**RAW DATA**
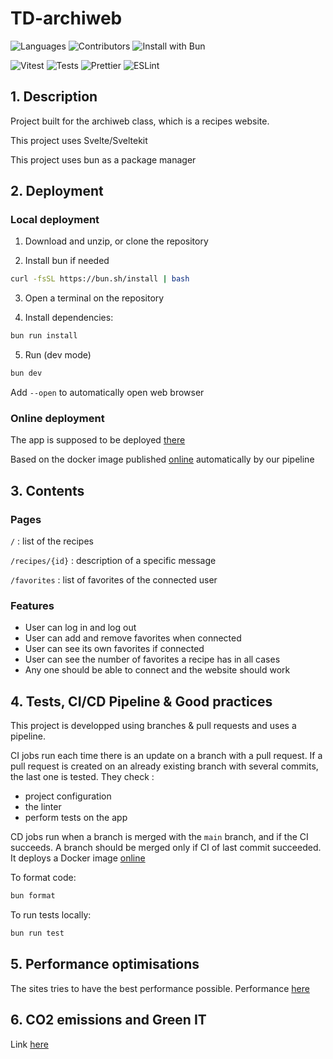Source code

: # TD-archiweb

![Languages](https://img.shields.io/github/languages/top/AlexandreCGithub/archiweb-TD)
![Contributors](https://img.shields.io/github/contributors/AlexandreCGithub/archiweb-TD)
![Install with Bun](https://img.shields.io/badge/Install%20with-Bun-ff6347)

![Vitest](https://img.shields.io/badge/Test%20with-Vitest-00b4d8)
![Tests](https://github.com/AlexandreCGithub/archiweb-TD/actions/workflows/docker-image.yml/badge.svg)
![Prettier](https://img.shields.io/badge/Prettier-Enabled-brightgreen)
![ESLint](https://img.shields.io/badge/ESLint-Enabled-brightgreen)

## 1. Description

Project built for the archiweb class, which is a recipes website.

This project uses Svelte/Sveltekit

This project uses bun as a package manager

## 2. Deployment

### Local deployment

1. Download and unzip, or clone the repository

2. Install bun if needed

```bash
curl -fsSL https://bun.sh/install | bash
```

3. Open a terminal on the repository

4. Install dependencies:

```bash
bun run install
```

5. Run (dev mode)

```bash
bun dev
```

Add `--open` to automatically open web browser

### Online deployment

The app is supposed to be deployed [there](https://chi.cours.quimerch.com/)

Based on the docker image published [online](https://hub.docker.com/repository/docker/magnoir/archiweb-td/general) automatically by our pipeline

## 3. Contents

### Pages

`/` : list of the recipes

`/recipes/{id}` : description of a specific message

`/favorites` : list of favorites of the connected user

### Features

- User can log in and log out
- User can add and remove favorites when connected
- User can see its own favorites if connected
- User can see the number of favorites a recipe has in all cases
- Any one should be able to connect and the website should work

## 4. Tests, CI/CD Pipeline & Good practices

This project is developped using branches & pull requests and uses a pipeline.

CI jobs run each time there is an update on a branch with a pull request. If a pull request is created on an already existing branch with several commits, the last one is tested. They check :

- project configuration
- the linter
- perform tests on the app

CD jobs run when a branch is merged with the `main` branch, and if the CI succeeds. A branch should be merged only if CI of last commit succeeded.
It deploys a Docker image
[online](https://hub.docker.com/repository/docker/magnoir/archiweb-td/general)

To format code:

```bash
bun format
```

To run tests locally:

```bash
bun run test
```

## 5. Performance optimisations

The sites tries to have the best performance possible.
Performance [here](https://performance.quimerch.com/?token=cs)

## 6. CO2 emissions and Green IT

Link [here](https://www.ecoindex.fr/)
...
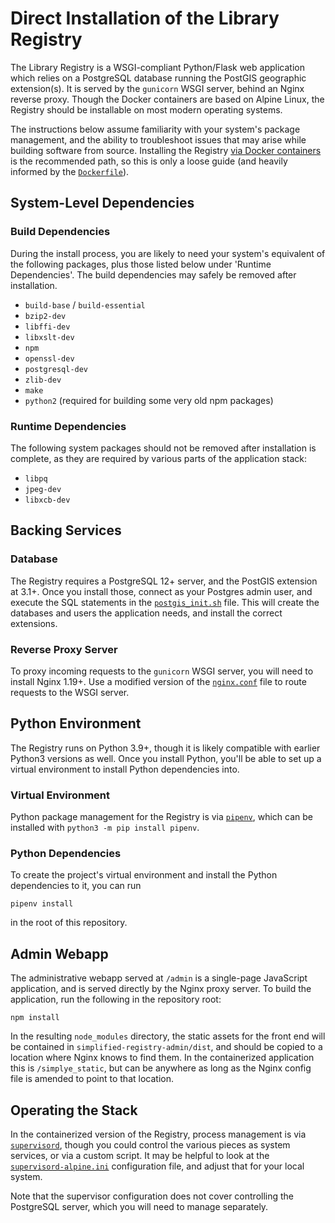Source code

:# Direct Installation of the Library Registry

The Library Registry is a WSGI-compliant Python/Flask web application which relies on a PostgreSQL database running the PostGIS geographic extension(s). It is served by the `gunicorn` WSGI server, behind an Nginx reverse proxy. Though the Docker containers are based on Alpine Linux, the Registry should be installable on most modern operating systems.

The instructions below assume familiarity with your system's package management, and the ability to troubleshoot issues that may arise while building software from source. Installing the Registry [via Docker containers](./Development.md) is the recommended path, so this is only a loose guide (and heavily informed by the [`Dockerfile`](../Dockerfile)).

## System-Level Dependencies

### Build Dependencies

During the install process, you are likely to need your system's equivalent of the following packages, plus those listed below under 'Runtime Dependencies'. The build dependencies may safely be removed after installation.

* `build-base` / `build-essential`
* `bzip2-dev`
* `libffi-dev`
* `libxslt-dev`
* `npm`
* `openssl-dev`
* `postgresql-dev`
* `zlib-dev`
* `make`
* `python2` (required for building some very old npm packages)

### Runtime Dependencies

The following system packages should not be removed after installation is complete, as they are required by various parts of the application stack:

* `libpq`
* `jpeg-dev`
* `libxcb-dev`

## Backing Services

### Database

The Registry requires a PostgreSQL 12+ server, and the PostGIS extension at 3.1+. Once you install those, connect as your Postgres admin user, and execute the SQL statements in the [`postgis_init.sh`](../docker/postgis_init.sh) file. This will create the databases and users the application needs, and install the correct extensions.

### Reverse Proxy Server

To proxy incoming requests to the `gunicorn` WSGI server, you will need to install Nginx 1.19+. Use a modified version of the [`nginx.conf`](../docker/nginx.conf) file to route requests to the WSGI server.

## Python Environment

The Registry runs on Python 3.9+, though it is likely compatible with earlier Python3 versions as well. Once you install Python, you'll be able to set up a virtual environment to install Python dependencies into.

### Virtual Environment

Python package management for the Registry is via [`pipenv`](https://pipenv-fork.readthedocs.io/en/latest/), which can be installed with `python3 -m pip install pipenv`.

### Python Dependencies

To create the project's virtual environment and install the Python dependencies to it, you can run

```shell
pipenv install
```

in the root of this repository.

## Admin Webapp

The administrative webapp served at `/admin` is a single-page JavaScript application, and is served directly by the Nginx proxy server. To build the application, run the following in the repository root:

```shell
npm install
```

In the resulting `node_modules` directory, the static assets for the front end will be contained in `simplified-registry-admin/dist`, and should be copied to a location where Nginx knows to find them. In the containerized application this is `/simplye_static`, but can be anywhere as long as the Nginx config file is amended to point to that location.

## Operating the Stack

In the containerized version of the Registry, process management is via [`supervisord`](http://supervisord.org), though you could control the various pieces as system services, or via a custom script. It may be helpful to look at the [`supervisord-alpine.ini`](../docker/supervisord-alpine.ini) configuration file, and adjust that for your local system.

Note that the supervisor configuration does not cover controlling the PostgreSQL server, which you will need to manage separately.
==
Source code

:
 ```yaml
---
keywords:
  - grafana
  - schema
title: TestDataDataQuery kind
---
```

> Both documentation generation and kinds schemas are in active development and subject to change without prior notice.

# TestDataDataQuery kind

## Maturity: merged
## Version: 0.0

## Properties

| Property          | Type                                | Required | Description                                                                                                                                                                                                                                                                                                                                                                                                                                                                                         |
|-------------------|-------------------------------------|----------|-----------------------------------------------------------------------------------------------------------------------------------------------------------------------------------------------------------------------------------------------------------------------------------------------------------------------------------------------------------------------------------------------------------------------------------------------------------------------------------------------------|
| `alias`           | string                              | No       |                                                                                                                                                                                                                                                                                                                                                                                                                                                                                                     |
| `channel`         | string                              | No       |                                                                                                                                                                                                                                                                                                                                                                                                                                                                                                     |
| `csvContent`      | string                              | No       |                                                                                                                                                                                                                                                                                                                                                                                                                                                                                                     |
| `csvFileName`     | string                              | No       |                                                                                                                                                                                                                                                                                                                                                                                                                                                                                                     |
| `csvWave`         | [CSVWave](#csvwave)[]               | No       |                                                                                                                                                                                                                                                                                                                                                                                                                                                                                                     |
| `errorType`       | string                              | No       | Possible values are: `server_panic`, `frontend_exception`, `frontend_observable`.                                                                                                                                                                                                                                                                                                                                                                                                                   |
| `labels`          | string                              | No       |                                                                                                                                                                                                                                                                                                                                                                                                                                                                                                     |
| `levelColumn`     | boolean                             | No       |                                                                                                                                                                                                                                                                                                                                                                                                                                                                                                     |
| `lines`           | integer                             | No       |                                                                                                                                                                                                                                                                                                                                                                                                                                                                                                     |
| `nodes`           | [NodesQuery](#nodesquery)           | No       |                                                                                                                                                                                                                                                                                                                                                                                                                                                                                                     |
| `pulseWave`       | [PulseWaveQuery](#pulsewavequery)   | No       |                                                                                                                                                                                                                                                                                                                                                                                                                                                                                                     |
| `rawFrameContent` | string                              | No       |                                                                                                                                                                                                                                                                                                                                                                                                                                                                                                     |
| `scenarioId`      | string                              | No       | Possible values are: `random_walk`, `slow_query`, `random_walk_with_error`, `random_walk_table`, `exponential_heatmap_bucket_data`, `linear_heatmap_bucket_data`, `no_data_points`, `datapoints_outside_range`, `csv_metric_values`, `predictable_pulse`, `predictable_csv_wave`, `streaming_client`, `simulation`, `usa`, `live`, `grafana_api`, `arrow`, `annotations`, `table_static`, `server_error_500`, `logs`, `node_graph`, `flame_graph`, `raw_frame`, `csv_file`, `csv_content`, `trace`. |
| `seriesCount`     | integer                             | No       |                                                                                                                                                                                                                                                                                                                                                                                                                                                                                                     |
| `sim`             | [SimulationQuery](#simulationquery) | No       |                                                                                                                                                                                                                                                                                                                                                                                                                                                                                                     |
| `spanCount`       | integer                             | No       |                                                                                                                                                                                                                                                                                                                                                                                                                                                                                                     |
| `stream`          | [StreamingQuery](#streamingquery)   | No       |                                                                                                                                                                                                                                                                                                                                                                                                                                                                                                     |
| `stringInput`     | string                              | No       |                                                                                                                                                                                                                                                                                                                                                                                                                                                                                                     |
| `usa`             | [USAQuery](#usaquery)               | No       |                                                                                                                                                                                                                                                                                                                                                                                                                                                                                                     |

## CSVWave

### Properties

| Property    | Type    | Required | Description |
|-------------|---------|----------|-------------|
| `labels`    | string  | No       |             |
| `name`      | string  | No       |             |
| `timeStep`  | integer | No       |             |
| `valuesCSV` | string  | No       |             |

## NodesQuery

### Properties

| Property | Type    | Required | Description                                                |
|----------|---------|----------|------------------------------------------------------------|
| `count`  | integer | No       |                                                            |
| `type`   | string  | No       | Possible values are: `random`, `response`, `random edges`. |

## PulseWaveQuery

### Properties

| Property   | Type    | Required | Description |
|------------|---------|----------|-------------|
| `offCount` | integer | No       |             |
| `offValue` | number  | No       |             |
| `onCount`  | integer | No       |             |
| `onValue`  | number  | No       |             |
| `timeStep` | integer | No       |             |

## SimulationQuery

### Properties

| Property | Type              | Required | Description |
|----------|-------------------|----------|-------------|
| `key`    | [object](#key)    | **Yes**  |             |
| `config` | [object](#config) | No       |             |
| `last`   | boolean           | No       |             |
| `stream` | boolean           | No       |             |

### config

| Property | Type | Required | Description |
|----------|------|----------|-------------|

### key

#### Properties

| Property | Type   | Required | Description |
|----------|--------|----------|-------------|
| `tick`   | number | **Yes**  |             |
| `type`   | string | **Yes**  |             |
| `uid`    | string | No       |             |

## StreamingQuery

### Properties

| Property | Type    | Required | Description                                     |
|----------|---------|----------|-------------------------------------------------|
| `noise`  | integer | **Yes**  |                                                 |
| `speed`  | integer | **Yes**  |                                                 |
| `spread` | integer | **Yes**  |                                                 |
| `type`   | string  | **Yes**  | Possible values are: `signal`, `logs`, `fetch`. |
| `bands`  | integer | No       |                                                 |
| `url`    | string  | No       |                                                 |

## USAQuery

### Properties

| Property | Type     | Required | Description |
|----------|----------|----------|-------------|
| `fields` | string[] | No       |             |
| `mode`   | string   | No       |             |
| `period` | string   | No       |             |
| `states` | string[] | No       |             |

**WORK REQUIRED**
In the entries above, please find the line with "## 4. Tests, CI/CD Pipeline & Good practices" and the line with "Link [here](https://www.ecoindex.fr/)", then write out exactly those two lines and every line between them, and nothing more.

**SOLUTION TO THIS TASK**
## 4. Tests, CI/CD Pipeline & Good practices

This project is developped using branches & pull requests and uses a pipeline.

CI jobs run each time there is an update on a branch with a pull request. If a pull request is created on an already existing branch with several commits, the last one is tested. They check :

- project configuration
- the linter
- perform tests on the app

CD jobs run when a branch is merged with the `main` branch, and if the CI succeeds. A branch should be merged only if CI of last commit succeeded.
It deploys a Docker image
[online](https://hub.docker.com/repository/docker/magnoir/archiweb-td/general)

To format code:

```bash
bun format
```

To run tests locally:

```bash
bun run test
```

## 5. Performance optimisations

The sites tries to have the best performance possible.
Performance [here](https://performance.quimerch.com/?token=cs)

## 6. CO2 emissions and Green IT

Link [here](https://www.ecoindex.fr/)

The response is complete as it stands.